Exercise details: Output every record exactly, apart from its images.

═════ Records provided

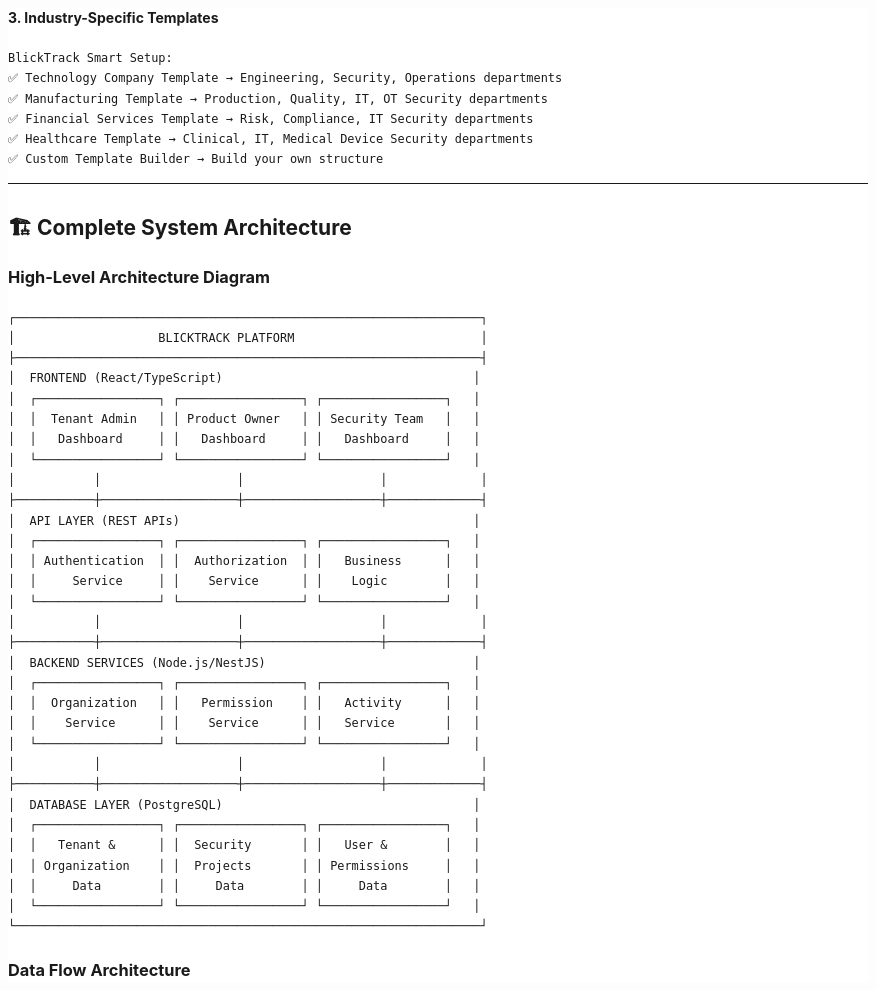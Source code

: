#### 3. **Industry-Specific Templates**
```
BlickTrack Smart Setup:
✅ Technology Company Template → Engineering, Security, Operations departments
✅ Manufacturing Template → Production, Quality, IT, OT Security departments  
✅ Financial Services Template → Risk, Compliance, IT Security departments
✅ Healthcare Template → Clinical, IT, Medical Device Security departments
✅ Custom Template Builder → Build your own structure
```

---

## 🏗️ Complete System Architecture

### High-Level Architecture Diagram

```
┌─────────────────────────────────────────────────────────────────┐
│                    BLICKTRACK PLATFORM                          │
├─────────────────────────────────────────────────────────────────┤
│  FRONTEND (React/TypeScript)                                   │
│  ┌─────────────────┐ ┌─────────────────┐ ┌─────────────────┐   │
│  │  Tenant Admin   │ │ Product Owner   │ │ Security Team   │   │
│  │   Dashboard     │ │   Dashboard     │ │   Dashboard     │   │
│  └─────────────────┘ └─────────────────┘ └─────────────────┘   │
│           │                   │                   │             │
├───────────┼───────────────────┼───────────────────┼─────────────┤
│  API LAYER (REST APIs)                                         │
│  ┌─────────────────┐ ┌─────────────────┐ ┌─────────────────┐   │
│  │ Authentication  │ │  Authorization  │ │   Business      │   │
│  │     Service     │ │    Service      │ │    Logic        │   │
│  └─────────────────┘ └─────────────────┘ └─────────────────┘   │
│           │                   │                   │             │
├───────────┼───────────────────┼───────────────────┼─────────────┤
│  BACKEND SERVICES (Node.js/NestJS)                             │
│  ┌─────────────────┐ ┌─────────────────┐ ┌─────────────────┐   │
│  │  Organization   │ │   Permission    │ │   Activity      │   │
│  │    Service      │ │    Service      │ │   Service       │   │
│  └─────────────────┘ └─────────────────┘ └─────────────────┘   │
│           │                   │                   │             │
├───────────┼───────────────────┼───────────────────┼─────────────┤
│  DATABASE LAYER (PostgreSQL)                                   │
│  ┌─────────────────┐ ┌─────────────────┐ ┌─────────────────┐   │
│  │   Tenant &      │ │  Security       │ │   User &        │   │
│  │ Organization    │ │  Projects       │ │ Permissions     │   │
│  │     Data        │ │     Data        │ │     Data        │   │
│  └─────────────────┘ └─────────────────┘ └─────────────────┘   │
└─────────────────────────────────────────────────────────────────┘
```

### Data Flow Architecture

══════════

Answer below:
Source code

:#### 3. **Industry-Specific Templates**
```
BlickTrack Smart Setup:
✅ Technology Company Template → Engineering, Security, Operations departments
✅ Manufacturing Template → Production, Quality, IT, OT Security departments  
✅ Financial Services Template → Risk, Compliance, IT Security departments
✅ Healthcare Template → Clinical, IT, Medical Device Security departments
✅ Custom Template Builder → Build your own structure
```

---

## 🏗️ Complete System Architecture

### High-Level Architecture Diagram

```
┌─────────────────────────────────────────────────────────────────┐
│                    BLICKTRACK PLATFORM                          │
├─────────────────────────────────────────────────────────────────┤
│  FRONTEND (React/TypeScript)                                   │
│  ┌─────────────────┐ ┌─────────────────┐ ┌─────────────────┐   │
│  │  Tenant Admin   │ │ Product Owner   │ │ Security Team   │   │
│  │   Dashboard     │ │   Dashboard     │ │   Dashboard     │   │
│  └─────────────────┘ └─────────────────┘ └─────────────────┘   │
│           │                   │                   │             │
├───────────┼───────────────────┼───────────────────┼─────────────┤
│  API LAYER (REST APIs)                                         │
│  ┌─────────────────┐ ┌─────────────────┐ ┌─────────────────┐   │
│  │ Authentication  │ │  Authorization  │ │   Business      │   │
│  │     Service     │ │    Service      │ │    Logic        │   │
│  └─────────────────┘ └─────────────────┘ └─────────────────┘   │
│           │                   │                   │             │
├───────────┼───────────────────┼───────────────────┼─────────────┤
│  BACKEND SERVICES (Node.js/NestJS)                             │
│  ┌─────────────────┐ ┌─────────────────┐ ┌─────────────────┐   │
│  │  Organization   │ │   Permission    │ │   Activity      │   │
│  │    Service      │ │    Service      │ │   Service       │   │
│  └─────────────────┘ └─────────────────┘ └─────────────────┘   │
│           │                   │                   │             │
├───────────┼───────────────────┼───────────────────┼─────────────┤
│  DATABASE LAYER (PostgreSQL)                                   │
│  ┌─────────────────┐ ┌─────────────────┐ ┌─────────────────┐   │
│  │   Tenant &      │ │  Security       │ │   User &        │   │
│  │ Organization    │ │  Projects       │ │ Permissions     │   │
│  │     Data        │ │     Data        │ │     Data        │   │
│  └─────────────────┘ └─────────────────┘ └─────────────────┘   │
└─────────────────────────────────────────────────────────────────┘
```

### Data Flow Architecture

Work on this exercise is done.